Sunday, January 01, 2012


Marriage of Heaven & Hell
Plate 21
Library of Congress
Rosenwald Collection

Blake was hungry to assimilate ideas into his ever expanding system of thought as Peter Ackroyd tells us in Blake, A Biography:

"In his eclectic assumption of Taylor's Neoplatonism, in fact, we can observe the movement of Blake's mind; he picked up separate ideas, or fragments of knowledge, as he needed them. He was a synthesiser and a systematiser, like so many of his generation, but it was his own synthesis designed to establish his own system of belief. He was likely to adopt an idea he designed or read in a periodical or pamphlet with the same frequency that he borrowed notions from Swedenborg or Paracelsus.
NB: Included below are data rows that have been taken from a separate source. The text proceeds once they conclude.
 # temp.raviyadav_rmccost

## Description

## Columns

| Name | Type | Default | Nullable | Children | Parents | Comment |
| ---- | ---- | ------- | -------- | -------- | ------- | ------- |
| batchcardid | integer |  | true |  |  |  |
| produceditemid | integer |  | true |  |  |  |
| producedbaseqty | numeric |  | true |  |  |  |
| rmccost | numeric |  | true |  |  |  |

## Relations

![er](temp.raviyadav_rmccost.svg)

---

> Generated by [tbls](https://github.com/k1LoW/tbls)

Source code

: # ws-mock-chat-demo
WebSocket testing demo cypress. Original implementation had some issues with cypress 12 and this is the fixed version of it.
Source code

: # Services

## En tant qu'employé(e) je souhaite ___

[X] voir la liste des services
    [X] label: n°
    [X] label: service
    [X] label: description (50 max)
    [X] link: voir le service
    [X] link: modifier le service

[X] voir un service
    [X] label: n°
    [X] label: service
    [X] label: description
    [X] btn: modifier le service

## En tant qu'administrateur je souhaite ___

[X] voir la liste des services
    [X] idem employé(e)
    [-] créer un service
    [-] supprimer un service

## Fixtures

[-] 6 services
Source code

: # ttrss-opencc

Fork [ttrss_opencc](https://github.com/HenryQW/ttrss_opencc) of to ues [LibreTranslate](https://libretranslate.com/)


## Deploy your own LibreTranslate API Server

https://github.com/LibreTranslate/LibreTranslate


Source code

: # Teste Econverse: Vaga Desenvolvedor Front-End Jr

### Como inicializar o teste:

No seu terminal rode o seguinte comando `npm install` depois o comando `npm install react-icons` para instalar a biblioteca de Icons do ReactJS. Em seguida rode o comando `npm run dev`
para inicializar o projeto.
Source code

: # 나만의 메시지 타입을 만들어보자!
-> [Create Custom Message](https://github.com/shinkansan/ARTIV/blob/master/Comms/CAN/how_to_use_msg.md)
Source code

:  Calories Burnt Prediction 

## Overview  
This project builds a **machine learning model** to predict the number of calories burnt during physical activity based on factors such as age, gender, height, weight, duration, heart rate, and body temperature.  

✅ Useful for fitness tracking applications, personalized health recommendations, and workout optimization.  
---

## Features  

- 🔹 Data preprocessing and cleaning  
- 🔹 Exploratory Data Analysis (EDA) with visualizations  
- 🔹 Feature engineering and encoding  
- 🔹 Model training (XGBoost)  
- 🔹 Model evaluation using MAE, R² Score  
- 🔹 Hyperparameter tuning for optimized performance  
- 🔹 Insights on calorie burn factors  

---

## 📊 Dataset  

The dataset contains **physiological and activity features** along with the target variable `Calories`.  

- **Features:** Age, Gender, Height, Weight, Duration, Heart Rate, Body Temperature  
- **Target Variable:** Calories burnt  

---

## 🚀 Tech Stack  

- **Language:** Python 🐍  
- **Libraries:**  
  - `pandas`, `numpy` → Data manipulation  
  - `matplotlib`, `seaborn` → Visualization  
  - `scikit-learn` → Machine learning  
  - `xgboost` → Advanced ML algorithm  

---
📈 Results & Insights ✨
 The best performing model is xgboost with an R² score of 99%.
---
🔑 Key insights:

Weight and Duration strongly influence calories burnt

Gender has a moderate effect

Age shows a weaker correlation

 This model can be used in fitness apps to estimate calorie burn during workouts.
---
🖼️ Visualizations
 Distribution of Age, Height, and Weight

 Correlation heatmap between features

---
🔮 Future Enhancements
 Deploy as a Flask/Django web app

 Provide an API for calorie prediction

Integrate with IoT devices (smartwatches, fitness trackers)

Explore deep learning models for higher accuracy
He was, above everything else, an artist and not an orthodox 'thinker': he was attracted to images or phrases as a means of interpretation, and never espoused a complete or coherently organised body of knowledge." (Page 90)

Blake's comments on Swedenborg in Marriage of Heaven & Hell point out the breadth of influences upon him and the critical evaluations he made of his sources.

Marriage of Heaven & Hell, Plate 21, (E 42)
"I have always found that Angels have the vanity to speak of
themselves as the only wise; this they do with a confident
insolence sprouting from systematic reasoning:
Thus Swedenborg boasts that what he writes is new; tho' it
is only the Contents or Index of already publish'd books
A man carried a monkey about for a shew, & because he was a
little wiser than the monkey, grew vain, and conciev'd himself as much
wiser than seven men. It is so with Swedenborg; he shews the
folly of churches & exposes hypocrites, till he imagines that all
are religious. & himself the single
One on earth that ever broke a net.
Now hear a plain fact: Swedenborg has not written one new
truth: Now hear another: he has written all the old falshoods.
And now hear the reason. He conversed with Angels who are
all religious, & conversed not with Devils who all hate religion,
for he was incapable thro' his conceited notions.
Thus Swedenborgs writings are a recapitulation of all
superficial opinions, and an analysis of the more sublime, but no further.
Have now another plain fact: Any man of mechanical talents
may from the writings of Paracelsus or Jacob Behmen, produce ten
thousand volumes of equal value with Swedenborg's.
and from those of Dante or Shakespear, an infinite number.
But when he has done this, let him not say that he knows
better than his master, for he only holds a candle in sunshine."